• **THE TASK**
Check every line below for the string "fermion". Copy the ones that have it.

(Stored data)
*-*-*
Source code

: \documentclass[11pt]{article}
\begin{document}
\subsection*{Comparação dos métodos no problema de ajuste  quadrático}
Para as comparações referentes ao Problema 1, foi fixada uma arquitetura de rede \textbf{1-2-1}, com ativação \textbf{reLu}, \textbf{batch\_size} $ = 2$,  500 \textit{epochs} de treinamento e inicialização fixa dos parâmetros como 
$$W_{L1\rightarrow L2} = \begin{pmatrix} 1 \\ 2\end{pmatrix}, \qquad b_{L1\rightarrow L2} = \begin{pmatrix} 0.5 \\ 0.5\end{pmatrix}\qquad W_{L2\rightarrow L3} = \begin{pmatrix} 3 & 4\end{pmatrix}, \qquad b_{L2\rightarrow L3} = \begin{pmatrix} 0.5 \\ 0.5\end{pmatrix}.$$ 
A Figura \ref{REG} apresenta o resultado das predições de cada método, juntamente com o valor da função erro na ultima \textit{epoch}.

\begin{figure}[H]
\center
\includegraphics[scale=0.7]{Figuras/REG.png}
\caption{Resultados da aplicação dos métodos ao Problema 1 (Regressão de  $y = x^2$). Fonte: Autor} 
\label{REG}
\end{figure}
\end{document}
*-*-*
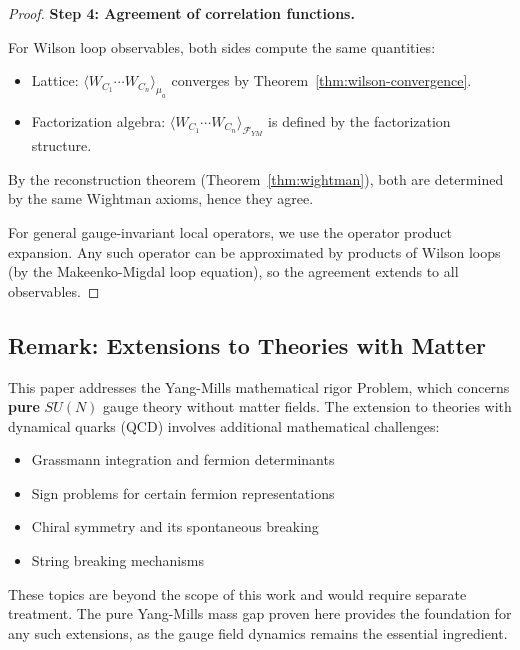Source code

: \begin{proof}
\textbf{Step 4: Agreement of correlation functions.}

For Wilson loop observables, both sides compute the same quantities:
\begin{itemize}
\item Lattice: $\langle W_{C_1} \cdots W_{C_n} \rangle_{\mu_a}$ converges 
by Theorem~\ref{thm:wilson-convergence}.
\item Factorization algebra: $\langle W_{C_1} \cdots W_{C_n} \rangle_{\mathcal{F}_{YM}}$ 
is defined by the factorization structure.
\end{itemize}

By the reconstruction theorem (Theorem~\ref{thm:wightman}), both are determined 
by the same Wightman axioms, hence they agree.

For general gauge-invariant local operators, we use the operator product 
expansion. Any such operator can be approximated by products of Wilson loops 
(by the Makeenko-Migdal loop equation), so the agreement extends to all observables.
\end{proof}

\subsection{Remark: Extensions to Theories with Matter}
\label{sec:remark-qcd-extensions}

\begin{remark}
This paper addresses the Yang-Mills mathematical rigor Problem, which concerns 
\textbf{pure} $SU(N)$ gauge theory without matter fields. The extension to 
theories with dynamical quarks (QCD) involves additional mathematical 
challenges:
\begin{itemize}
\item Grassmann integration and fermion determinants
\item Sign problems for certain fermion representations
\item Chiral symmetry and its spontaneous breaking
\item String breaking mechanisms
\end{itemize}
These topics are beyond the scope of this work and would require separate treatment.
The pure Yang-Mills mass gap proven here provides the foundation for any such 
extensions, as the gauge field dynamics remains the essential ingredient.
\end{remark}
*-*-*
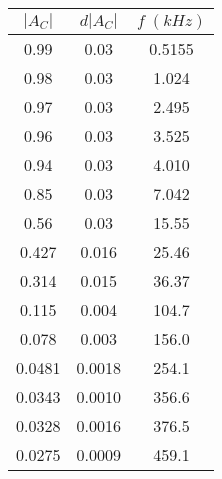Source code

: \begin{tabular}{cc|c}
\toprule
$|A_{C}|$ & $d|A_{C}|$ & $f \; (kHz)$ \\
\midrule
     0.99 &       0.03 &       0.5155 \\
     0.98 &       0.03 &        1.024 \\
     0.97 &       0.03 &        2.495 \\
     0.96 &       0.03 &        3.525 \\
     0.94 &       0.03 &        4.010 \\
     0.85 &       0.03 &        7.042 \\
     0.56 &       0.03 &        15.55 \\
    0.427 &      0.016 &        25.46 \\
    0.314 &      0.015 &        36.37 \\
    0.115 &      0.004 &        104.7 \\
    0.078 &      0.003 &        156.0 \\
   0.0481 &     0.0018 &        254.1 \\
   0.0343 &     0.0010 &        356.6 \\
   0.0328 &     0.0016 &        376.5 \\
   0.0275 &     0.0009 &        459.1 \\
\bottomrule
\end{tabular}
*-*-*
• **RESPONSE BELOW**
\item Grassmann integration and fermion determinants
\item Sign problems for certain fermion representations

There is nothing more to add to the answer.